What the exercise asks. Output the data word for word. Begin at its first line and end at the line with "0 | 12 | 595 |".
(Supplied material Opens)
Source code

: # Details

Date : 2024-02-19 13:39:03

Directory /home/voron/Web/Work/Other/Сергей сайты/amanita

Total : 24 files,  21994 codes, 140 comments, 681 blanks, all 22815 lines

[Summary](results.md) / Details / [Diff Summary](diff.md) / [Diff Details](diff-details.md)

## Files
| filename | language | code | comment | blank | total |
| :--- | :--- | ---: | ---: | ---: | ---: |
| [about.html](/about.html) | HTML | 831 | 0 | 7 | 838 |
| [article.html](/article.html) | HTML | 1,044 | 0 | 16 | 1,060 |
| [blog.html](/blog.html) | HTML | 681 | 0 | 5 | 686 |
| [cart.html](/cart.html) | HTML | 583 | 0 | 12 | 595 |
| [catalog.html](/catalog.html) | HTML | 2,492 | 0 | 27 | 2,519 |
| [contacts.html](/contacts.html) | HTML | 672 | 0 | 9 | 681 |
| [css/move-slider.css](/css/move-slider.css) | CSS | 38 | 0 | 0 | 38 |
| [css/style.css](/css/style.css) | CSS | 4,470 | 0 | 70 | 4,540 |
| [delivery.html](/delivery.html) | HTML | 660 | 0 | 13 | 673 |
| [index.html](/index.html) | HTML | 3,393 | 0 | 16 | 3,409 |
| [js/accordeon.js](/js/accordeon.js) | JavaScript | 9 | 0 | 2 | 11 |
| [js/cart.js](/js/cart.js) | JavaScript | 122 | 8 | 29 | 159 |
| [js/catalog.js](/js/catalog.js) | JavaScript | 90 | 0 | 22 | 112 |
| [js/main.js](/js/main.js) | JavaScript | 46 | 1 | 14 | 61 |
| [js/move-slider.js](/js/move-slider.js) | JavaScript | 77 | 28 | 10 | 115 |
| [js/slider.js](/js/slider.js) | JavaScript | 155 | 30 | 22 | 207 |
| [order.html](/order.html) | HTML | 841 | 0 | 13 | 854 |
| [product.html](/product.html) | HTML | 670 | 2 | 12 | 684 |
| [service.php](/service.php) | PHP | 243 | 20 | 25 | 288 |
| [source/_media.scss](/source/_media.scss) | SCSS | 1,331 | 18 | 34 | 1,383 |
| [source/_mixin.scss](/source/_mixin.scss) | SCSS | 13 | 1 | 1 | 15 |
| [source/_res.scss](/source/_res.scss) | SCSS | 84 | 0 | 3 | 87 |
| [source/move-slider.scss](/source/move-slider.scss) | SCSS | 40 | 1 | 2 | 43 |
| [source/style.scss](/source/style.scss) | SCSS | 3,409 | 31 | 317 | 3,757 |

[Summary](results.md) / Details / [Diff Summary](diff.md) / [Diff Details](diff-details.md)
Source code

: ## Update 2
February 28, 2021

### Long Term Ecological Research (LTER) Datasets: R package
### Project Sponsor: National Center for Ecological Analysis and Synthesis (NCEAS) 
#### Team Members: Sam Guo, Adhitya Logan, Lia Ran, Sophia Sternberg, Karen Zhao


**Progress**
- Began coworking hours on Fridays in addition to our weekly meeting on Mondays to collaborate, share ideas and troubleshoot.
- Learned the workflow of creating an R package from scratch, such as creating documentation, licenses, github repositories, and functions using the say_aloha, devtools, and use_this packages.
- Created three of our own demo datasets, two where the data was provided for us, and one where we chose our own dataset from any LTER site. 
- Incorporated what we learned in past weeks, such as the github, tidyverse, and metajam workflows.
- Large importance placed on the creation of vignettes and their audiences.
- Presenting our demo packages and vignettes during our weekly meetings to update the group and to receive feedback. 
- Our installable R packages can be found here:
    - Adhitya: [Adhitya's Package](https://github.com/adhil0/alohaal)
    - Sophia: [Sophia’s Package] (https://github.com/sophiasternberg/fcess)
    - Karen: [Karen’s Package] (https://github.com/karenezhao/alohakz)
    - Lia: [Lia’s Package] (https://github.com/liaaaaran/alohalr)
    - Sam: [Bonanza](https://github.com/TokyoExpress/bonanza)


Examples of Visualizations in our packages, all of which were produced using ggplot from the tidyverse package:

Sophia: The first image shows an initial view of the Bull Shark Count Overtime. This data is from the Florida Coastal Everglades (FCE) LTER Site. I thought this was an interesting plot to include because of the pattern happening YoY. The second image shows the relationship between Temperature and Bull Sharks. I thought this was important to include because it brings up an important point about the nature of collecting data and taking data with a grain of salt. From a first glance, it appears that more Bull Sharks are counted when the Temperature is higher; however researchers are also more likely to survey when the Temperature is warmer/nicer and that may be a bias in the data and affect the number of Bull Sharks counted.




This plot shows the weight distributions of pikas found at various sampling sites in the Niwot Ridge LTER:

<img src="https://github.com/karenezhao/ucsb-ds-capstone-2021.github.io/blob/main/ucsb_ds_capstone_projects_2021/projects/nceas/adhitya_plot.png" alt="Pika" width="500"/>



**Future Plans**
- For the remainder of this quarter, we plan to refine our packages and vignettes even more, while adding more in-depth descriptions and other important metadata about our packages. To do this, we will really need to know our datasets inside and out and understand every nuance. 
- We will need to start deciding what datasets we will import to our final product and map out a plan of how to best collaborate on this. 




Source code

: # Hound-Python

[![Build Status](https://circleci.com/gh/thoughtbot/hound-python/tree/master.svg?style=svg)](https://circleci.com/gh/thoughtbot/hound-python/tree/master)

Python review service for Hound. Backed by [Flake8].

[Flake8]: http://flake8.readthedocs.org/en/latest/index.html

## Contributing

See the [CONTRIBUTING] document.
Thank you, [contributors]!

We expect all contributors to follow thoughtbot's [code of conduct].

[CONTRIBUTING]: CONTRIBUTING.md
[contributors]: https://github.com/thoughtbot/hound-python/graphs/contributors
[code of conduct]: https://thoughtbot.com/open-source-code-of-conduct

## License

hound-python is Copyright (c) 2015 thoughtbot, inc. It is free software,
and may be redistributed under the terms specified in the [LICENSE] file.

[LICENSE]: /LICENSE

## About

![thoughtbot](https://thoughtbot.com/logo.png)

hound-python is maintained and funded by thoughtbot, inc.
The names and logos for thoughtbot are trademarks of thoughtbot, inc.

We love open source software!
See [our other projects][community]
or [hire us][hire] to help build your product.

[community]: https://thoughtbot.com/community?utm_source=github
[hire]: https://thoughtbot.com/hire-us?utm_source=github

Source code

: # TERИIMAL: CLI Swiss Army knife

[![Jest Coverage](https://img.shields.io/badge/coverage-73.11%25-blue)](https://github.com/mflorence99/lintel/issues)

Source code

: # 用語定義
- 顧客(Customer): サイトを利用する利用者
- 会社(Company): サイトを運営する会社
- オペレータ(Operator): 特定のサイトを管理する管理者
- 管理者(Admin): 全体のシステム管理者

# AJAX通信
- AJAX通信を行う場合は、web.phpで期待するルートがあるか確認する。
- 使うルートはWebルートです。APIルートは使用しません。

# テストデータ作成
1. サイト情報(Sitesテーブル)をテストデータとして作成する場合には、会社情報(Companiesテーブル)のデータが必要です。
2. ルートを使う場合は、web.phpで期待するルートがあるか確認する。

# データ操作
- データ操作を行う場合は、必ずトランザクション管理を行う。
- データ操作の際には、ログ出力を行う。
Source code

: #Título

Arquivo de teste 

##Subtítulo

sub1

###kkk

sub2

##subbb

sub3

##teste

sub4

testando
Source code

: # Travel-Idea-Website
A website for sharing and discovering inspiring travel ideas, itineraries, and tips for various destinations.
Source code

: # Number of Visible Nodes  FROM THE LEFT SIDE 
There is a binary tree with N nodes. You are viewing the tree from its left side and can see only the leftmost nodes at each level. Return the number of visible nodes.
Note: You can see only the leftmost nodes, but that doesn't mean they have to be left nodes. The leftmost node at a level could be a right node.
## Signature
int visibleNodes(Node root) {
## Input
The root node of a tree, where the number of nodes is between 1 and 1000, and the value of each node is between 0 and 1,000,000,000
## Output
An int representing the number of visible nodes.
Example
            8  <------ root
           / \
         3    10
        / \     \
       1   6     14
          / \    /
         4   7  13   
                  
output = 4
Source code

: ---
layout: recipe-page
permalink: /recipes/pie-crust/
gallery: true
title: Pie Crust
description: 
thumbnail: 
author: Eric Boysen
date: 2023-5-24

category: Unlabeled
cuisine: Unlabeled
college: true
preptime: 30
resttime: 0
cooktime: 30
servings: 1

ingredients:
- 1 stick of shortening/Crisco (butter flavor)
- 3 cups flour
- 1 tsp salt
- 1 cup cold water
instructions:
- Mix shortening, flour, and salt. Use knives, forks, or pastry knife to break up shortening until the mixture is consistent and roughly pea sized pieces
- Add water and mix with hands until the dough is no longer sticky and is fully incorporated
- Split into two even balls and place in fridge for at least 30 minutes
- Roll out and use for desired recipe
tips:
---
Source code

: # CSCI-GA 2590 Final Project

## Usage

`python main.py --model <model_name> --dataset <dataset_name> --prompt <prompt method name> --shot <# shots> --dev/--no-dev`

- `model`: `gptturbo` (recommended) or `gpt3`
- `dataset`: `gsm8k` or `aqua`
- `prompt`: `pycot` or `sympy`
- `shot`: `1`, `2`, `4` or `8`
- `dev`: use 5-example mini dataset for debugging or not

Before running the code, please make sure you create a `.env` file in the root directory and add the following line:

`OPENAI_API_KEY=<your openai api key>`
(Supplied material Closes)
Exercise output.
Source code

: # Details

Date : 2024-02-19 13:39:03

Directory /home/voron/Web/Work/Other/Сергей сайты/amanita

Total : 24 files,  21994 codes, 140 comments, 681 blanks, all 22815 lines

[Summary](results.md) / Details / [Diff Summary](diff.md) / [Diff Details](diff-details.md)

## Files
| filename | language | code | comment | blank | total |
| :--- | :--- | ---: | ---: | ---: | ---: |
| [about.html](/about.html) | HTML | 831 | 0 | 7 | 838 |
| [article.html](/article.html) | HTML | 1,044 | 0 | 16 | 1,060 |
| [blog.html](/blog.html) | HTML | 681 | 0 | 5 | 686 |
| [cart.html](/cart.html) | HTML | 583 | 0 | 12 | 595 |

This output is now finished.